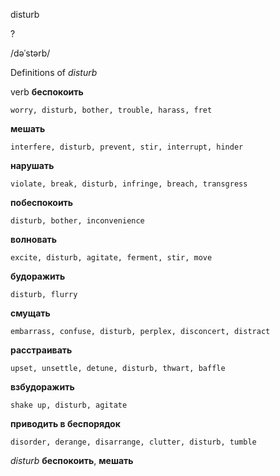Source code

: disturb

?

/dəˈstərb/

Definitions of _disturb_

verb
**беспокоить**

    worry, disturb, bother, trouble, harass, fret
**мешать**

    interfere, disturb, prevent, stir, interrupt, hinder
**нарушать**

    violate, break, disturb, infringe, breach, transgress
**побеспокоить**

    disturb, bother, inconvenience
**волновать**

    excite, disturb, agitate, ferment, stir, move
**будоражить**

    disturb, flurry
**смущать**

    embarrass, confuse, disturb, perplex, disconcert, distract
**расстраивать**

    upset, unsettle, detune, disturb, thwart, baffle
**взбудоражить**

    shake up, disturb, agitate
**приводить в беспорядок**

    disorder, derange, disarrange, clutter, disturb, tumble

_disturb_
**беспокоить**, **мешать**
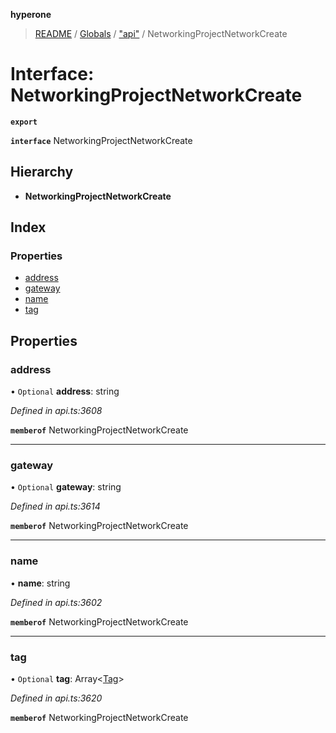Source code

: **hyperone**

> [README](../README.md) / [Globals](../globals.md) / ["api"](../modules/_api_.md) / NetworkingProjectNetworkCreate

# Interface: NetworkingProjectNetworkCreate

**`export`** 

**`interface`** NetworkingProjectNetworkCreate

## Hierarchy

* **NetworkingProjectNetworkCreate**

## Index

### Properties

* [address](_api_.networkingprojectnetworkcreate.md#address)
* [gateway](_api_.networkingprojectnetworkcreate.md#gateway)
* [name](_api_.networkingprojectnetworkcreate.md#name)
* [tag](_api_.networkingprojectnetworkcreate.md#tag)

## Properties

### address

• `Optional` **address**: string

*Defined in api.ts:3608*

**`memberof`** NetworkingProjectNetworkCreate

___

### gateway

• `Optional` **gateway**: string

*Defined in api.ts:3614*

**`memberof`** NetworkingProjectNetworkCreate

___

### name

•  **name**: string

*Defined in api.ts:3602*

**`memberof`** NetworkingProjectNetworkCreate

___

### tag

• `Optional` **tag**: Array\<[Tag](_api_.tag.md)>

*Defined in api.ts:3620*

**`memberof`** NetworkingProjectNetworkCreate
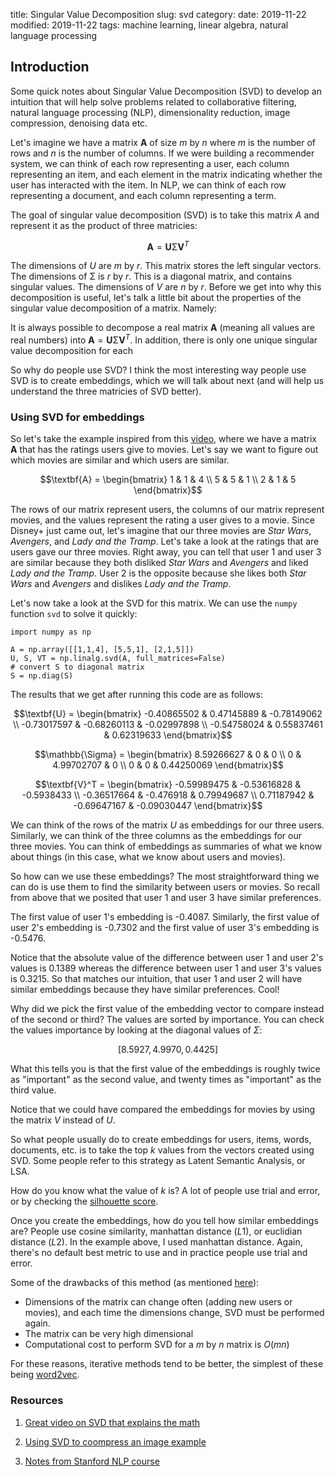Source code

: title: Singular Value Decomposition
slug: svd
category: 
date: 2019-11-22
modified: 2019-11-22
tags: machine learning, linear algebra, natural language processing


## Introduction

<!-- PELICAN_BEGIN_SUMMARY -->

Some quick notes about Singular Value Decomposition (SVD) to develop an intuition that will help solve problems related to collaborative filtering, natural language processing (NLP), dimensionality reduction, image compression, denoising data etc.

<!-- PELICAN_END_SUMMARY -->

Let's imagine we have a matrix $\textbf{A}$ of size $m$ by $n$ where $m$  is the number of rows and  $n$ is the number of columns. If we were building a recommender system, we can think of each row representing a user, each column representing an item, and each element in the matrix indicating whether the user has interacted with the item. In NLP, we can think of each row representing a document, and each column representing a term.

The goal of singular value decomposition (SVD) is to take this matrix $A$ and represent it as the product of three matricies:

$$\textbf{A} = \textbf{U}\mathbb{\Sigma}
\textbf{V}^T$$

The dimensions of $U$ are $m$ by $r$. This matrix stores the left  singular vectors. The dimensions of $\mathbb{\Sigma}$ is $r$ by $r$. This is a diagonal matrix, and contains singular values. The dimensions of $V$ are $n$ by $r$. Before we get into why this decomposition is useful, let's talk a little bit about the properties of the singular value decomposition of a matrix. Namely:

It is always possible to decompose a real matrix $\textbf{A}$ (meaning all values are real numbers) into $\textbf{A} = \textbf{U}\mathbb{\Sigma}
\textbf{V}^T$. In addition, there is only one unique singular value decomposition for each  

So why do people use SVD? I think the most interesting way  people use SVD is to create embeddings, which we will talk about next (and will help us understand the three matricies of SVD better).

### Using SVD for embeddings

So let's take the example inspired from this [video](https://www.youtube.com/watch?v=P5mlg91as1c&t=236s), where we have a matrix $\textbf{A}$ that has the ratings users give to  movies. Let's say we want to figure out which movies are similar and which users are similar.

$$\textbf{A} = \begin{bmatrix}
  1 & 1 & 4 \\
   5 & 5 & 1 \\
   2 & 1 & 5
\end{bmatrix}$$

The rows of our matrix represent users, the columns of our matrix represent movies, and the values represent the rating a user gives to a movie. Since Disney+ just came out, let's imagine that our three movies are *Star Wars*, *Avengers*, and *Lady and the Tramp*. Let's take a look at the ratings that are users gave our three movies. Right away, you can tell that user 1 and user 3 are similar because they both  disliked *Star Wars* and *Avengers* and liked *Lady and the Tramp*. User 2 is the opposite because she likes both *Star Wars* and *Avengers* and dislikes *Lady and the Tramp*.

Let's now take a look at the  SVD  for this matrix. We can use the `numpy` function `svd` to solve it quickly:

    import numpy as np

    A = np.array([[1,1,4], [5,5,1], [2,1,5]]) 
    U, S, VT = np.linalg.svd(A, full_matrices=False)
    # convert S to diagonal matrix
    S = np.diag(S)

The results that we get after running this code are as follows:

$$\textbf{U} = \begin{bmatrix}
  -0.40865502 & 0.47145889  & -0.78149062 \\
   -0.73017597 & -0.68260113 & -0.02997898 \\
   -0.54758024 & 0.55837461 & 0.62319633
\end{bmatrix}$$

$$\mathbb{\Sigma} = \begin{bmatrix}
  8.59266627 & 0 & 0 \\
  0 & 4.99702707 & 0 \\
  0 & 0 & 0.44250069
\end{bmatrix}$$


$$\textbf{V}^T = \begin{bmatrix}
  -0.59989475 & -0.53616828 & -0.5938433 \\
   -0.36517664 & -0.476918 & 0.79949687 \\
   0.71187942 & -0.69647167 & -0.09030447
\end{bmatrix}$$

We can think of the rows of the matrix $U$ as embeddings for our three users. Similarly, we can think of the three columns as the embeddings for our three movies. You can think of embeddings as summaries of what we know about things (in this case, what we know about users and movies).

So how can we use these embeddings? The most straightforward thing we can do is use them to find the similarity between users or movies. So recall from above that we posited that user 1 and user 3 have similar preferences.

The first value of user 1's embedding is -0.4087. Similarly, the first value of user 2's embedding is -0.7302 and the first value of user 3's embedding is -0.5476. 

Notice that the absolute value of the difference between user 1 and user 2's values is 0.1389 whereas the difference between user 1 and user 3's values is 0.3215. So that matches our intuition, that user 1 and user 2 will  have similar embeddings because they have similar preferences. Cool!

Why did we pick the first value of the embedding vector to compare instead of the second or third? The values are sorted by importance. You can check the values importance by looking at the diagonal values of $\Sigma$:

$$[8.5927, 4.9970, 0.4425]$$

What this tells you is that the first value of the embeddings is roughly twice as "important" as the second value, and twenty times as "important" as the third value.

Notice that we could have compared the embeddings for movies by using the matrix $V$ instead of $U$.

So what people usually do to create embeddings for users, items, words, documents, etc. is to take the top $k$ values from the vectors created using SVD. Some people refer to this strategy as Latent Semantic Analysis, or LSA.

How do you know what the value of $k$ is? A lot of people use trial and error, or by checking the [silhouette score](https://scikit-learn.org/stable/modules/generated/sklearn.metrics.silhouette_score.html).

Once you create the embeddings, how do you tell how similar embeddings are? People use cosine similarity, manhattan distance ($L1$), or euclidian distance ($L2$). In the example above, I used manhattan distance. Again, there's no default best metric to use and in practice people use trial and error.

Some of the drawbacks of this method (as mentioned [here](https://github.com/stanfordnlp/cs224n-winter17-notes/blob/master/notes1.pdf)): 

- Dimensions of the matrix can change often (adding new users or movies), and each time the dimensions change, SVD must be performed again. 
- The matrix can be very high dimensional
- Computational cost to perform SVD for a $m$ by $n$ matrix is $O(mn$)

For these reasons, iterative methods tend to be better, the simplest of these being [word2vec](/word2vec).


### Resources
1)  [Great video on SVD that explains the math](https://www.youtube.com/watch?v=P5mlg91as1c&t=236s)

2) [Using SVD to coompress an image example](http://andrew.gibiansky.com/blog/mathematics/cool-linear-algebra-singular-value-decomposition/)

3) [Notes from Stanford NLP course](https://github.com/stanfordnlp/cs224n-winter17-notes/blob/master/notes1.pdf)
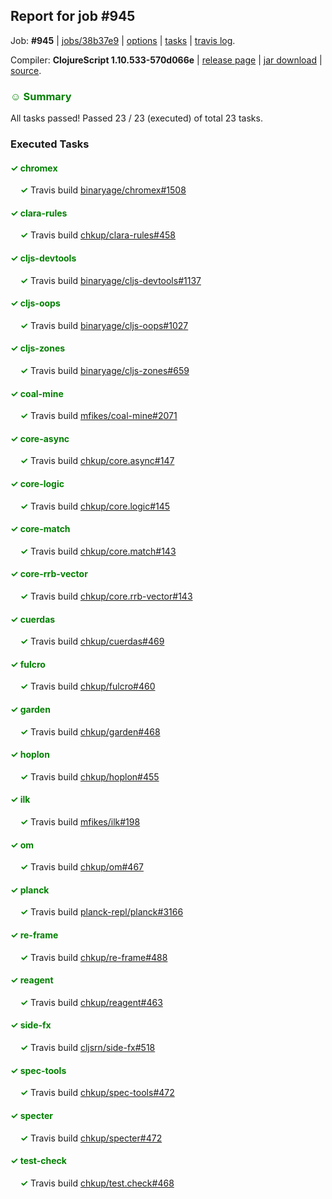 ## Report for job #945

Job: **#945** | [jobs/38b37e9](https://github.com/cljs-oss/canary/commit/38b37e9d965fe260eabbca91943bebb3d5c67ec6) | [options](options.edn) | [tasks](tasks.edn) | [travis log](https://travis-ci.org/cljs-oss/canary/builds/537359525).

Compiler: **ClojureScript 1.10.533-570d066e** | [release page](https://github.com/cljs-oss/canary/releases/tag/r1.10.533-570d066e) | [jar download](https://github.com/cljs-oss/canary/releases/download/r1.10.533-570d066e/clojurescript-1.10.533-570d066e.jar) | [source](https://github.com/clojure/clojurescript/commit/570d066ecd0e5a3b45849a28b8b8238fa920a4ea).

### <b style='color:green'>☺ Summary</b>

All tasks passed! Passed 23 / 23 (executed) of total 23 tasks.

### Executed Tasks

#### <b style='color:green'>&#x2713; chromex</b>
&nbsp;&nbsp;&nbsp;&nbsp;<b style='color:green'>&#x2713;</b> Travis build [binaryage/chromex#1508](https://travis-ci.org/binaryage/chromex/builds/537359957)<br>

#### <b style='color:green'>&#x2713; clara-rules</b>
&nbsp;&nbsp;&nbsp;&nbsp;<b style='color:green'>&#x2713;</b> Travis build [chkup/clara-rules#458](https://travis-ci.org/chkup/clara-rules/builds/537359959)<br>

#### <b style='color:green'>&#x2713; cljs-devtools</b>
&nbsp;&nbsp;&nbsp;&nbsp;<b style='color:green'>&#x2713;</b> Travis build [binaryage/cljs-devtools#1137](https://travis-ci.org/binaryage/cljs-devtools/builds/537359969)<br>

#### <b style='color:green'>&#x2713; cljs-oops</b>
&nbsp;&nbsp;&nbsp;&nbsp;<b style='color:green'>&#x2713;</b> Travis build [binaryage/cljs-oops#1027](https://travis-ci.org/binaryage/cljs-oops/builds/537359973)<br>

#### <b style='color:green'>&#x2713; cljs-zones</b>
&nbsp;&nbsp;&nbsp;&nbsp;<b style='color:green'>&#x2713;</b> Travis build [binaryage/cljs-zones#659](https://travis-ci.org/binaryage/cljs-zones/builds/537359975)<br>

#### <b style='color:green'>&#x2713; coal-mine</b>
&nbsp;&nbsp;&nbsp;&nbsp;<b style='color:green'>&#x2713;</b> Travis build [mfikes/coal-mine#2071](https://travis-ci.org/mfikes/coal-mine/builds/537359997)<br>

#### <b style='color:green'>&#x2713; core-async</b>
&nbsp;&nbsp;&nbsp;&nbsp;<b style='color:green'>&#x2713;</b> Travis build [chkup/core.async#147](https://travis-ci.org/chkup/core.async/builds/537360015)<br>

#### <b style='color:green'>&#x2713; core-logic</b>
&nbsp;&nbsp;&nbsp;&nbsp;<b style='color:green'>&#x2713;</b> Travis build [chkup/core.logic#145](https://travis-ci.org/chkup/core.logic/builds/537360016)<br>

#### <b style='color:green'>&#x2713; core-match</b>
&nbsp;&nbsp;&nbsp;&nbsp;<b style='color:green'>&#x2713;</b> Travis build [chkup/core.match#143](https://travis-ci.org/chkup/core.match/builds/537360032)<br>

#### <b style='color:green'>&#x2713; core-rrb-vector</b>
&nbsp;&nbsp;&nbsp;&nbsp;<b style='color:green'>&#x2713;</b> Travis build [chkup/core.rrb-vector#143](https://travis-ci.org/chkup/core.rrb-vector/builds/537360042)<br>

#### <b style='color:green'>&#x2713; cuerdas</b>
&nbsp;&nbsp;&nbsp;&nbsp;<b style='color:green'>&#x2713;</b> Travis build [chkup/cuerdas#469](https://travis-ci.org/chkup/cuerdas/builds/537360052)<br>

#### <b style='color:green'>&#x2713; fulcro</b>
&nbsp;&nbsp;&nbsp;&nbsp;<b style='color:green'>&#x2713;</b> Travis build [chkup/fulcro#460](https://travis-ci.org/chkup/fulcro/builds/537360054)<br>

#### <b style='color:green'>&#x2713; garden</b>
&nbsp;&nbsp;&nbsp;&nbsp;<b style='color:green'>&#x2713;</b> Travis build [chkup/garden#468](https://travis-ci.org/chkup/garden/builds/537360060)<br>

#### <b style='color:green'>&#x2713; hoplon</b>
&nbsp;&nbsp;&nbsp;&nbsp;<b style='color:green'>&#x2713;</b> Travis build [chkup/hoplon#455](https://travis-ci.org/chkup/hoplon/builds/537360149)<br>

#### <b style='color:green'>&#x2713; ilk</b>
&nbsp;&nbsp;&nbsp;&nbsp;<b style='color:green'>&#x2713;</b> Travis build [mfikes/ilk#198](https://travis-ci.org/mfikes/ilk/builds/537360129)<br>

#### <b style='color:green'>&#x2713; om</b>
&nbsp;&nbsp;&nbsp;&nbsp;<b style='color:green'>&#x2713;</b> Travis build [chkup/om#467](https://travis-ci.org/chkup/om/builds/537360064)<br>

#### <b style='color:green'>&#x2713; planck</b>
&nbsp;&nbsp;&nbsp;&nbsp;<b style='color:green'>&#x2713;</b> Travis build [planck-repl/planck#3166](https://travis-ci.org/planck-repl/planck/builds/537360225)<br>

#### <b style='color:green'>&#x2713; re-frame</b>
&nbsp;&nbsp;&nbsp;&nbsp;<b style='color:green'>&#x2713;</b> Travis build [chkup/re-frame#488](https://travis-ci.org/chkup/re-frame/builds/537360085)<br>

#### <b style='color:green'>&#x2713; reagent</b>
&nbsp;&nbsp;&nbsp;&nbsp;<b style='color:green'>&#x2713;</b> Travis build [chkup/reagent#463](https://travis-ci.org/chkup/reagent/builds/537360091)<br>

#### <b style='color:green'>&#x2713; side-fx</b>
&nbsp;&nbsp;&nbsp;&nbsp;<b style='color:green'>&#x2713;</b> Travis build [cljsrn/side-fx#518](https://travis-ci.org/cljsrn/side-fx/builds/537360140)<br>

#### <b style='color:green'>&#x2713; spec-tools</b>
&nbsp;&nbsp;&nbsp;&nbsp;<b style='color:green'>&#x2713;</b> Travis build [chkup/spec-tools#472](https://travis-ci.org/chkup/spec-tools/builds/537360112)<br>

#### <b style='color:green'>&#x2713; specter</b>
&nbsp;&nbsp;&nbsp;&nbsp;<b style='color:green'>&#x2713;</b> Travis build [chkup/specter#472](https://travis-ci.org/chkup/specter/builds/537360168)<br>

#### <b style='color:green'>&#x2713; test-check</b>
&nbsp;&nbsp;&nbsp;&nbsp;<b style='color:green'>&#x2713;</b> Travis build [chkup/test.check#468](https://travis-ci.org/chkup/test.check/builds/537360202)<br>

Problem to work on: Using the listing above, count the lines that contain the word "frame" and state only that number.

Written reply: 2